Its only purpose is compatible data interchange with sites using
TC01/08 and other TD8Es.  Many applications meant for use on a machine
with a TC01/08 or other disk devices *cannot* function with a TD8E.
These include any application that uses either interrupts *or* DMA.
Further, the handler code for the TD8E is larger and causes trade-offs
in performance that are not encountered in the TC01/08 versions.  Using
additional hardware coupled with appropriate software can partially
overcome some of these problems, but none of this is in current use.

    Let's examine some of these issues in detail:

The TD8E reliability problem.

    The TD8E is intrinsically less reliable than the other tape systems
because it requires mechanical maintainence of the drive to a degree
not required for use with TC01/08.  Curiously, this means that the TD8E
is a good diagnostic tool for maintaining TU56 drives used on TC01/08,
since running adequately on a TD8E guarantees reliable performance on a
TC01/08 :-).

    Most of this problem stems from the following:

    The TD8E requires the PDP-8 to be in close sync with the gyrations
of the tape in terms of instantaneous timing.  The design of DECtape in
general is such that small to moderate speed changes occur constantly.
This is caused by friction in the tape heads and guide interface and is
normal for a drive in good working order, or at least up to a point.
Dirt, wear, sticky oxide contaminating wear surfaces, etc. are all
normal facts of life in a DECtape drive.  The rear cheek plates will
tend to wear a thin score line at the tape path which builds up walls
of oxide making the effective depth of the "trench" much larger unless
the oxide is removed often.  Ignoring this last problem will also make
the actual score line deeper sooner as well.  The media also tends to
slowly wear at the edges because of the rubbing, which causes the tape
to be less stable when passing over the head.  Severe wear situations
sometimes cause the tape to have fluted edges which interferes with
smooth tape motion severely.  All of these factors together add up to
an instantaneous jitter factor in the transfer of data off the tape.  

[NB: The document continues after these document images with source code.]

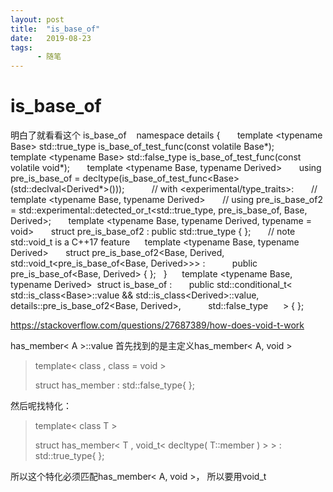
 ```yaml
---
layout: post
title:  "is_base_of"
date:   2019-08-23
tags:
      - 随笔
---
```


# is_base_of


明白了就看看这个 is_base_of
  
namespace details { 
     template \<typename Base> std::true_type is_base_of_test_func(const
volatile Base\*); 
     template \<typename Base> std::false_type
is_base_of_test_func(const volatile void\*); 
     template \<typename Base, typename Derived> 
     using pre_is_base_of =
decltype(is_base_of_test_func\<Base>(std::declval\<Derived\*\>())); 
   
     // with \<experimental/type_traits>: 
     // template \<typename Base, typename Derived> 
     // using pre_is_base_of2 =
std::experimental::detected_or_t\<std::true_type, pre_is_base_of, Base,
Derived>; 
     template \<typename Base, typename Derived, typename = void> 
     struct pre_is_base_of2 : public std::true_type { }; 
     // note std::void_t is a C++17 feature
     template \<typename Base, typename Derived> 
     struct pre_is_base_of2\<Base, Derived,
std::void_t\<pre_is_base_of\<Base, Derived>\>\> : 
         public pre_is_base_of\<Base, Derived> { }; 
 } 
   
template \<typename Base, typename Derived> 
struct is_base_of : 
     public std::conditional_t\< 
         std::is_class\<Base>::value &&
std::is_class\<Derived>::value, 
         details::pre_is_base_of2\<Base, Derived>, 
         std::false_type
     > { }; 



<https://stackoverflow.com/questions/27687389/how-does-void-t-work>

has_member\< A \>::value 首先找到的是主定义has_member\< A, void \>

> template\< class , class = void \>
>
> struct has_member : std::false_type{ };

然后呢找特化：

> template\< class T \>
>
> struct has_member\< T , void_t\< decltype( T::member ) > > :
> std::true_type{ };

所以这个特化必须匹配has_member\< A, void \>， 所以要用void_t



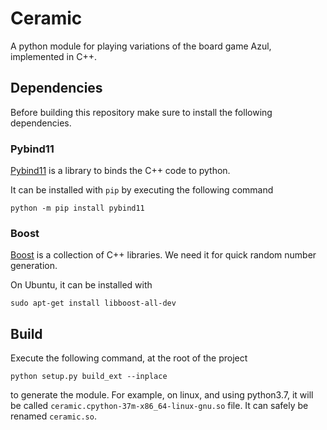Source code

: # Ceramic
A python module for playing variations of the board game Azul, implemented in C++.

## Dependencies

Before building this repository make sure to install the following dependencies.

### Pybind11

[Pybind11](https://github.com/pybind/pybind11) is a library to binds the C++ code to python.

It can be installed with `pip` by executing the following command
```
python -m pip install pybind11
```

### Boost

[Boost](https://www.boost.org/) is a collection of C++ libraries. We need it for quick random number generation.

On Ubuntu, it can be installed with
```
sudo apt-get install libboost-all-dev
```


## Build

Execute the following command, at the root of the project
```
python setup.py build_ext --inplace
```
to generate the module.
For example, on linux, and using python3.7, it will be called `ceramic.cpython-37m-x86_64-linux-gnu.so` file.
It can safely be renamed `ceramic.so`.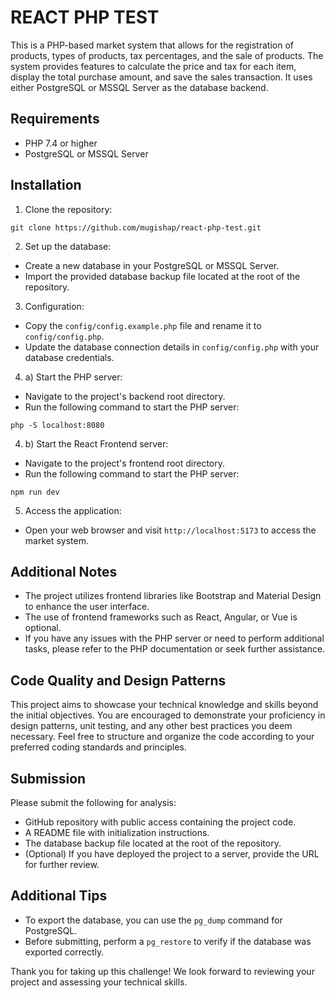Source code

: # REACT PHP TEST

This is a PHP-based market system that allows for the registration of products, types of products, tax percentages, and the sale of products. The system provides features to calculate the price and tax for each item, display the total purchase amount, and save the sales transaction. It uses either PostgreSQL or MSSQL Server as the database backend.

## Requirements

- PHP 7.4 or higher
- PostgreSQL or MSSQL Server

## Installation

1. Clone the repository:

```
git clone https://github.com/mugishap/react-php-test.git
```


2. Set up the database:
- Create a new database in your PostgreSQL or MSSQL Server.
- Import the provided database backup file located at the root of the repository.

3. Configuration:
- Copy the `config/config.example.php` file and rename it to `config/config.php`.
- Update the database connection details in `config/config.php` with your database credentials.

4. a) Start the PHP server:
- Navigate to the project's backend root directory.
- Run the following command to start the PHP server:

```
php -S localhost:8080
```

4. b) Start the React Frontend server:
- Navigate to the project's frontend root directory.
- Run the following command to start the PHP server:

```
npm run dev
```


5. Access the application:
- Open your web browser and visit `http://localhost:5173` to access the market system.

## Additional Notes

- The project utilizes frontend libraries like Bootstrap and Material Design to enhance the user interface.
- The use of frontend frameworks such as React, Angular, or Vue is optional.
- If you have any issues with the PHP server or need to perform additional tasks, please refer to the PHP documentation or seek further assistance.

## Code Quality and Design Patterns

This project aims to showcase your technical knowledge and skills beyond the initial objectives. You are encouraged to demonstrate your proficiency in design patterns, unit testing, and any other best practices you deem necessary. Feel free to structure and organize the code according to your preferred coding standards and principles.

## Submission

Please submit the following for analysis:

- GitHub repository with public access containing the project code.
- A README file with initialization instructions.
- The database backup file located at the root of the repository.
- (Optional) If you have deployed the project to a server, provide the URL for further review.

## Additional Tips

- To export the database, you can use the `pg_dump` command for PostgreSQL.
- Before submitting, perform a `pg_restore` to verify if the database was exported correctly.

Thank you for taking up this challenge! We look forward to reviewing your project and assessing your technical skills.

    The TC01 and TC08 were designed to handle this jitter and can
actually deal with situations where the nominal 133 microseconds per
12-bits transfer is deviated from by as much as 100 percent.  Thus data
can transfer in as little as 66 microseconds or as much as 266
microseconds depending on the frictional factors.  Note that the
average tape speed is fairly constant, merely slightly increasing or
decreasing as the effective tape diameter changes with overall tape
position.  Anyone who has ever looked at the timing track output of a
TU55 or TU56 drive directly on an oscilloscope will understand this
phenomena correctly.

    The TD8E problem is that a critical software loop tries to keep in
sync with the data transferred during these potentially jerky
transfers.  The longer transfers aren't problematic, just the shorter
ones.  However, the software *never* includes timeout checks, so the
coding is ignorant of the fact the timing is getting erratic.  On the
TC01/08, the data separator circuit can issue a timing error if the
data becomes either too slow or too fast.  (The so-called TIMING error
is actually the OR of these and several other conditions, including an
inability to accomplish a DMA cycle in time as well, etc.)  I guess
this means that the TC01/08 is a good diagnostic tool for maintaining
TU56 drives for TD8Es :-).

    The reason there is no time-out checks in the TD8E code is because
there is no time to handle the overhead of the counting!  TD8E handlers
are highly compromised for many other reasons, and can't afford more
overhead, even if it would make transfers more trustworthy, etc.  This
is because of those short-cycle transfers described above.  Should a
short-cycle data transfer happen during a phase where the code is
"overloaded" easily, then an undetected error will happen.  It is
conceivable that the tape can become deformatted at this point if
timing is lost while writing.  This is impossible on the TC01/08
because the hardware shuts down all transfers when *any* error occurs,
so the TIMING error prevents problems.  But all existent TD8E code
lacks timeout checking for too-short and too-long transfer times.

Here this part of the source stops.